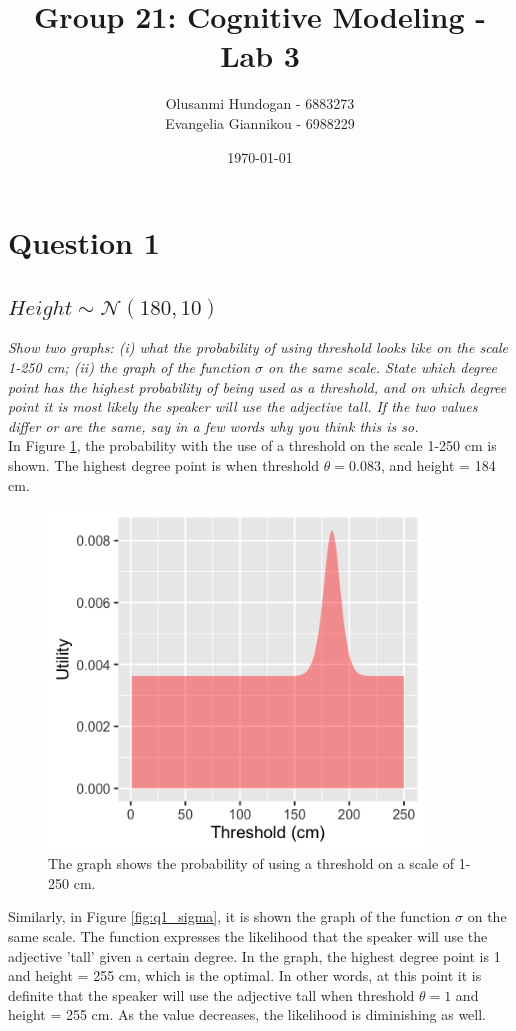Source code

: \documentclass[11pt,a4paper,oneside]{article}
\title{\textbf{Group 21: Cognitive Modeling - Lab 3}}
\date{\today}
\author{Olusanmi Hundogan - 6883273\\
Evangelia Giannikou - 6988229\\
}
\begin{document}
\maketitle

\section{Question 1}
\label{Q1}
\subsection{$Height \sim \mathcal{N}(180, 10)$}
\textit{Show two graphs: (i) what the probability of using threshold looks like on the scale 1-250 cm; (ii) the graph of the function $\sigma$ on the same scale. State which degree point has the highest probability of being used as a threshold, and on which degree point it is most likely the speaker will use the adjective tall. If the two values differ or are the same, say in a few words why you think this is so.}\\

In Figure \ref{fig:q1_threshold}, the probability with the use of a threshold on the scale 1-250 cm is shown. The highest degree point is when threshold $ \theta = 0.083$, and height = 184 cm.

\begin{figure}[H]
    \centering
    \includegraphics[width=100mm]{figs/Question_1_threshold.png}
    \caption{The graph shows the probability of using a threshold on a scale of 1-250 cm.}
  \label{fig:q1_threshold}
\end{figure}

Similarly, in Figure \ref{fig:q1_sigma}, it is shown the graph of the function $\sigma$ on the same scale. The function expresses the likelihood that the speaker will use the adjective 'tall' given a certain degree. In the graph, the highest degree point is 1 and height = 255 cm, which is the optimal. In other words, at this point it is definite that the speaker will use the adjective tall when threshold $ \theta = 1$ and height = 255 cm. As the value decreases, the likelihood is diminishing as well.
\end{document}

☆ ☆ ☆ ☆ ☆

THE PROBLEM
Quote only the lines from the line containing "21: Cognitive Modeling" through the end of the entries, keeping the first and the last.

RESPONSE AREA
\title{\textbf{Group 21: Cognitive Modeling - Lab 3}}
\date{\today}
\author{Olusanmi Hundogan - 6883273\\
Evangelia Giannikou - 6988229\\
}
\begin{document}
\maketitle

\section{Question 1}
\label{Q1}
\subsection{$Height \sim \mathcal{N}(180, 10)$}
\textit{Show two graphs: (i) what the probability of using threshold looks like on the scale 1-250 cm; (ii) the graph of the function $\sigma$ on the same scale. State which degree point has the highest probability of being used as a threshold, and on which degree point it is most likely the speaker will use the adjective tall. If the two values differ or are the same, say in a few words why you think this is so.}\\

In Figure \ref{fig:q1_threshold}, the probability with the use of a threshold on the scale 1-250 cm is shown. The highest degree point is when threshold $ \theta = 0.083$, and height = 184 cm.

\begin{figure}[H]
    \centering
    \includegraphics[width=100mm]{figs/Question_1_threshold.png}
    \caption{The graph shows the probability of using a threshold on a scale of 1-250 cm.}
  \label{fig:q1_threshold}
\end{figure}

Similarly, in Figure \ref{fig:q1_sigma}, it is shown the graph of the function $\sigma$ on the same scale. The function expresses the likelihood that the speaker will use the adjective 'tall' given a certain degree. In the graph, the highest degree point is 1 and height = 255 cm, which is the optimal. In other words, at this point it is definite that the speaker will use the adjective tall when threshold $ \theta = 1$ and height = 255 cm. As the value decreases, the likelihood is diminishing as well.
\end{document}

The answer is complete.